Coinciding with Earth Month 2024, UMass Chan released its long-term strategic sustainability plan to dramatically reduce its use of fossil fuels.  

Public health is inexorably linked to the environment. From the growing range of neglected tropical diseases spreading around the globe to the impact of extreme heat and violent storms, the toll on human health wrought by climate change is well documented. As the commonwealth’s only public medical school, UMass Chan Medical School is working to safeguard the health of the campus and the communities that surround it.

As part of the institution’s strategic planning, sustainability programs across the Medical School continue to grow and include initiatives such as planting native perennials that support pollinators, decarbonization projects that reduce greenhouse gas emissions and educating the next generation of physicians about the public health impact of climate change.

Envisioning a carbon neutral future

In 2021, Massachusetts Gov.

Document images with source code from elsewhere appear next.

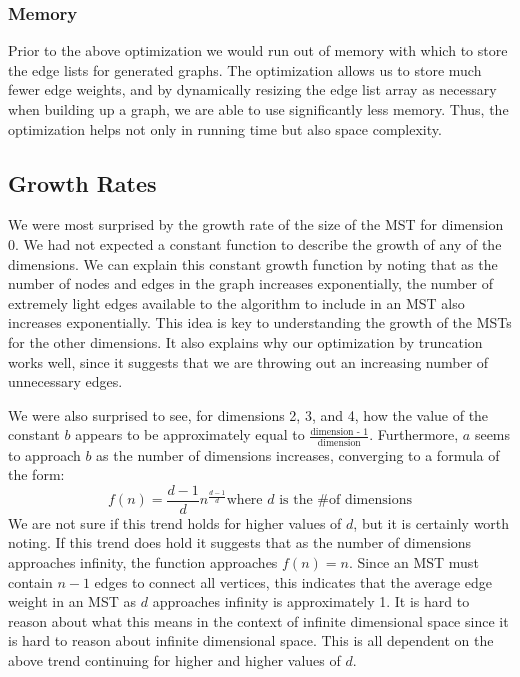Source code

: \documentclass[solution, letterpaper]{cs121}
\begin{document}
\subsubsection*{Memory}
\hspace{5mm} Prior to the above optimization we would run out of memory with which to store the edge lists for generated graphs. The optimization allows us to store much fewer edge weights, and by dynamically resizing the edge list array as necessary when building up a graph, we are able to use significantly less memory. Thus, the optimization helps not only in running time but also space complexity.

\subsection*{Growth Rates}
\hspace{5mm} We were most surprised by the growth rate of the size of the MST for dimension 0. We had not expected a constant function to describe the growth of any of the dimensions. We can explain this constant growth function by noting that as the number of nodes and edges in the graph increases exponentially, the number of extremely light edges available to the algorithm to include in an MST also increases exponentially. This idea is key to understanding the growth of the MSTs for the other dimensions. It also explains why our optimization by truncation works well, since it suggests that we are throwing out an increasing number of unnecessary edges.

We were also surprised to see, for dimensions 2, 3, and 4, how the value of the constant $b$ appears to be approximately equal to $\frac{\text{dimension - 1}}{\text{dimension}}$. Furthermore, $a$ seems to approach $b$ as the number of dimensions increases, converging to a formula of the form:
\[
f(n) = \dfrac{d-1}{d}n^{\frac{d-1}{d}} \text{where $d$ is the \# of dimensions}
\]
\hspace{5mm} We are not sure if this trend holds for higher values of $d$, but it is certainly worth noting. If this trend does hold it suggests that as the number of dimensions approaches infinity, the function approaches $f(n) = n$. Since an MST must contain $n - 1$ edges to connect all vertices, this indicates that the average edge weight in an MST as $d$ approaches infinity is approximately 1. It is hard to reason about what this means in the context of infinite dimensional space since it is hard to reason about infinite dimensional space. This is all dependent on the above trend continuing for higher and higher values of $d$.
\end{document}

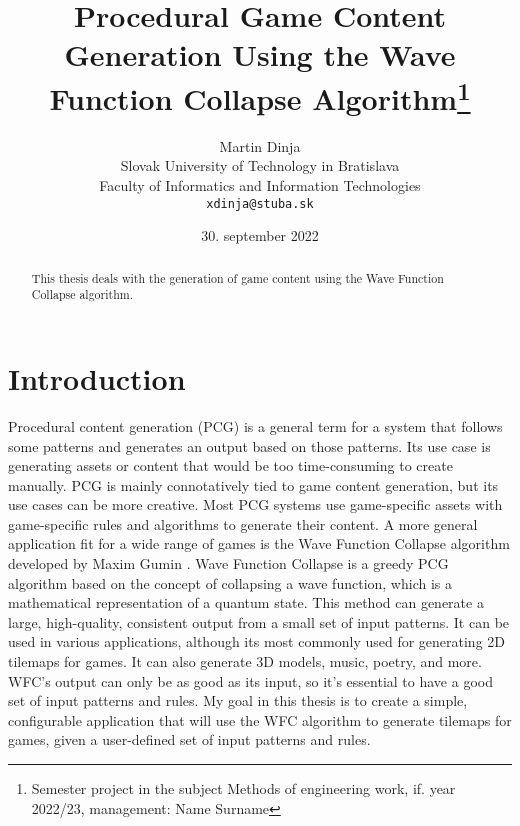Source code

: \documentclass[10pt,twoside,a4paper]{article}
\title{Procedural Game Content Generation Using the Wave Function Collapse Algorithm\thanks{Semester project in the subject Methods of engineering work, if. year 2022/23, management: Name Surname}}
\author{Martin Dinja\\[2pt]
	{\small Slovak University of Technology in Bratislava}\\
	{\small Faculty of Informatics and Information Technologies}\\
	{\small \texttt{xdinja@stuba.sk}}
}
\date{\small 30. september 2022}
\begin{document}
\maketitle

\tableofcontents

\begin{abstract}
    \begin{center}
        This thesis deals with the generation of game content using the Wave Function Collapse algorithm. 
    \end{center}
\end{abstract}

\section{Introduction}\label{sec:introduction}

Procedural content generation (PCG) is a general term for a system that follows some patterns and generates an output based on those patterns.
Its use case is generating assets or content that would be too time-consuming to create manually.
PCG is mainly connotatively tied to game content generation, but its use cases can be more creative.
Most PCG systems use game-specific assets with game-specific rules and algorithms to generate their content.
A more general application fit for a wide range of games is the Wave Function Collapse algorithm developed by Maxim Gumin \cite{WFC}.
Wave Function Collapse is a greedy PCG algorithm based on the concept of collapsing a wave function, which is a mathematical representation of a quantum state.
This method can generate a large, high-quality, consistent output from a small set of input patterns.
It can be used in various applications, although its most commonly used for generating 2D tilemaps for games.
It can also generate 3D models, music, poetry, and more.
WFC's output can only be as good as its input, so it's essential to have a good set of input patterns and rules. 
My goal in this thesis is to create a simple, configurable application that will use the WFC algorithm to generate tilemaps for games, given a user-defined set of input patterns and rules.
\end{document}
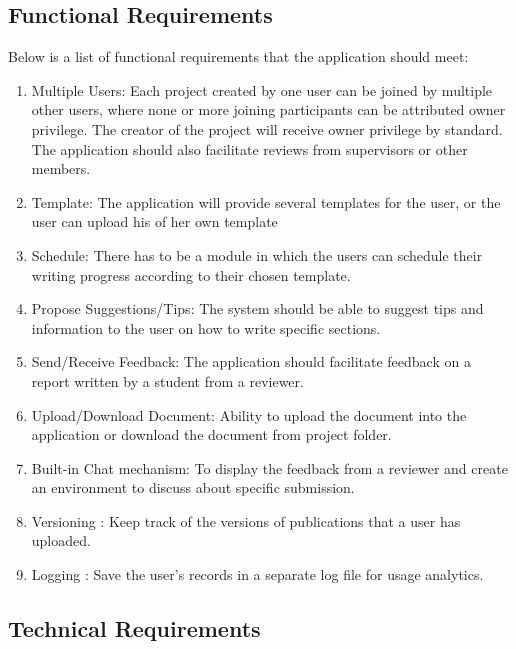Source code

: 
\subsection{Functional Requirements} %
\label{sub:functional_requirement}

Below is a list of functional requirements that the application should meet:

\begin{enumerate}
	\item Multiple Users: Each project created by one user can be joined by multiple other users, where none or more joining participants can be attributed owner privilege. The creator of the project will receive owner privilege by standard. The application should also facilitate reviews from supervisors or other members.
	\item Template: The application will provide several templates for the user, or the user can upload his of her own template
	\item Schedule: There has to be a module in which the users can schedule their writing progress according to their chosen template.
	\item Propose Suggestions/Tips: The system should be able to suggest tips and information to the user on how to write specific sections.
	\item Send/Receive Feedback: The application should facilitate feedback on a report written by a student from a reviewer.
	
	\item Upload/Download Document: Ability to upload the document into the application or download the document from project folder.
	\item Built-in Chat mechanism: To display the feedback from a reviewer and create an environment to discuss about specific submission. 
	\item Versioning : Keep track of the versions of publications that a user has uploaded.
	\item Logging : Save the user's records in a separate log file for usage analytics.
\end{enumerate}

\subsection{Technical Requirements} %
\label{sub:technical_requirements}

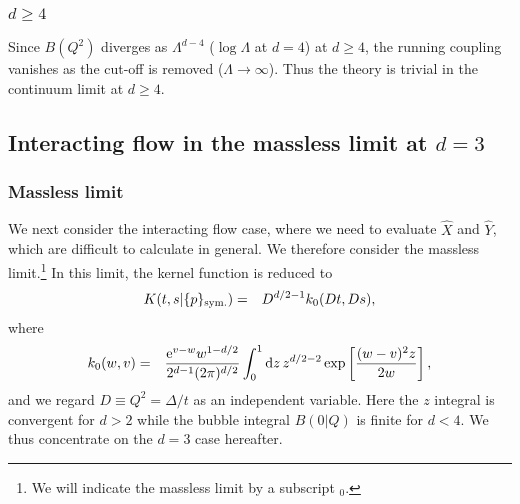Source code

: \documentclass[preprint]{ptephy_v1}%
\newcommand{\rme}{{\rm e}}
\newcommand{\rmd}{{\rm d}}
\begin{document}
\subsubsection{$d\ge 4$}
Since $B(Q^2)$ diverges as $\Lambda^{d-4}$ ($\log \Lambda$ at $d=4$) at $d\ge 4$, the running coupling vanishes as the cut-off is removed ($\Lambda\rightarrow\infty$). 
Thus the theory is trivial in the continuum limit at $d\ge 4$.

\subsection{Interacting flow in the massless limit at $d=3$}
\subsubsection{Massless limit}
We next consider the interacting flow case, where we need to evaluate $\hat X$ and $\hat Y$, which are difficult to calculate in general. We therefore consider the massless limit.\footnote{We will indicate the massless limit by a subscript $_0$.}  In this limit,  the kernel function is reduced to
\begin{eqnarray}
K(t,s\vert \{ p \}_{\rm sym.}) &=& D^{d/2-1} k_0(D t, D s),
\end{eqnarray}
where 
\begin{eqnarray}
k_0(w,v) &=& \frac{\rme^{v-w} w^{1-d/2}}{2^{d-1}(2\pi)^{d/2}}\int_0^1  \rmd z\, z^{d/2-2}\exp\left[\dfrac{(w-v)^2 z}{2w}\right],
\end{eqnarray}
and we regard $D\equiv Q^2=\Delta/t$ as an independent  variable. Here the $z$ integral is convergent for $d>2$ while the bubble integral $B(0\vert Q)$ is finite for $d<4$.
We thus concentrate on the $d=3$ case hereafter.
\end{document}
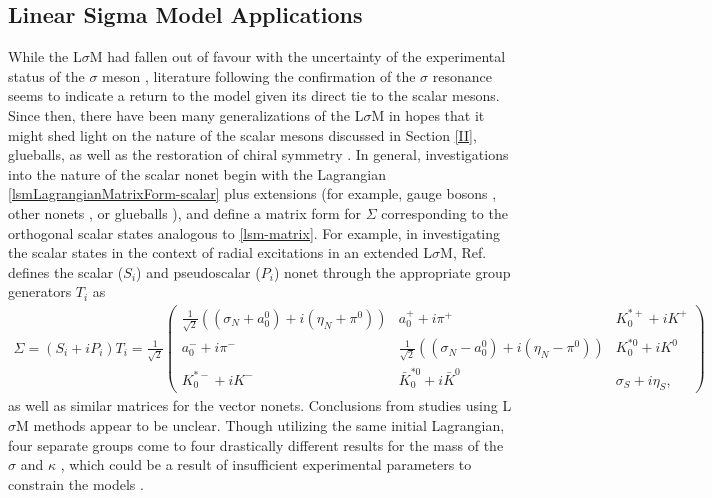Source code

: \documentclass[aps,prd,onecolumn,showpacs,amsmath,amssymb,nofootinbib]{revtex4} \pdfoutput=1
\newcommand{\lsm}{L$\sigma$M}
\begin{document}
\subsection{Linear Sigma Model Applications}
While the {\lsm} had fallen out of favour with the uncertainty of the experimental status of the $\sigma$ meson \cite{Ecker1994}, literature following the confirmation of the $\sigma$ resonance \cite{Tornqvist1996} seems to indicate a return to the model given its direct tie to the scalar mesons. Since then, there have been many generalizations of the {\lsm} in hopes that it might shed light on the nature of the scalar mesons discussed in Section \ref{II}, glueballs, as well as the restoration of chiral symmetry \cite{Delbourgo1995,Delbourgo1998,Lenaghan2000,Fariborz2018}. In general, investigations into the nature of the scalar nonet begin with the Lagrangian \eqref{lsmLagrangianMatrixForm-scalar} plus extensions (for example, gauge bosons \cite{Fariborz2009}, other nonets \cite{Parganlija2017}, or glueballs \cite{Fariborz2018}), and define a matrix form for $\Sigma$ corresponding to the orthogonal scalar states analogous to \eqref{lsm-matrix}. For example, in investigating the scalar states in the context of radial excitations in an extended {\lsm}, Ref. \cite{Parganlija2017} defines the scalar ($S_i$) and pseudoscalar ($P_i$) nonet through the appropriate group generators $T_i$ as
\begin{gather}
   \Sigma =  (S_i + i P_i)T_i = \frac{1}{\sqrt{2}}\begin{pmatrix}
          \frac{1}{\sqrt{2}}((\sigma_N + a_0^0)+i(\eta_N + \pi^0)) & a_0^{+}+i\pi^{+} & K^{*+}_0 + iK^{+} \\
          a_0^{-}+i\pi^{-} & \frac{1}{\sqrt{2}}((\sigma_N - a_0^0)+i(\eta_N - \pi^0)) & K^{*0}_0 + iK^{0} \\
           K^{*-}_0 + iK^{-} & \bar{K}^{*0}_0 + i\bar{K}^{0} & \sigma_S + i \eta_S  \label{scalar-matrix2},
        \end{pmatrix}
\end{gather}
as well as similar matrices for the vector nonets. 
Conclusions from studies using {\lsm} methods appear to be unclear. Though utilizing the same initial Lagrangian, four separate groups come to four drastically different results for the mass of the $\sigma$ and $\kappa$ \cite{Napsuciale1998, Napsuciale2001,Tornqvist1999,tHooft2008,Black2001}, which could be a result of insufficient experimental parameters to constrain the models \cite{Bramon2004}.  
\end{document}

Charlie Baker issued the executive order “Decarbonizing and Minimizing Environmental Impacts of State Government” that established a statewide goal of achieving net zero greenhouse gas emissions by 2050. Guided by this order and coinciding with the Earth Month celebration in April, UMass Chan released its long-term sustainability strategic plan to dramatically reduce its use of fossil fuels.

“This is a vital issue,” said David Flanagan, deputy executive vice chancellor of facilities management. “Our strategy will be to increase efficiency and adopt new technology in generation, distribution and energy recovery systems, while never losing sight of the need for resiliency.”

Originally built in the 1970s, the Medical School’s power plant has been a source of strength and stability, providing virtually uninterrupted electricity, steam and chilled water to sustain the health care, educational and research operations on the Worcester campus. Today, while updated and burning primarily natural gas, the power plant is the school’s biggest source of greenhouse gas emissions.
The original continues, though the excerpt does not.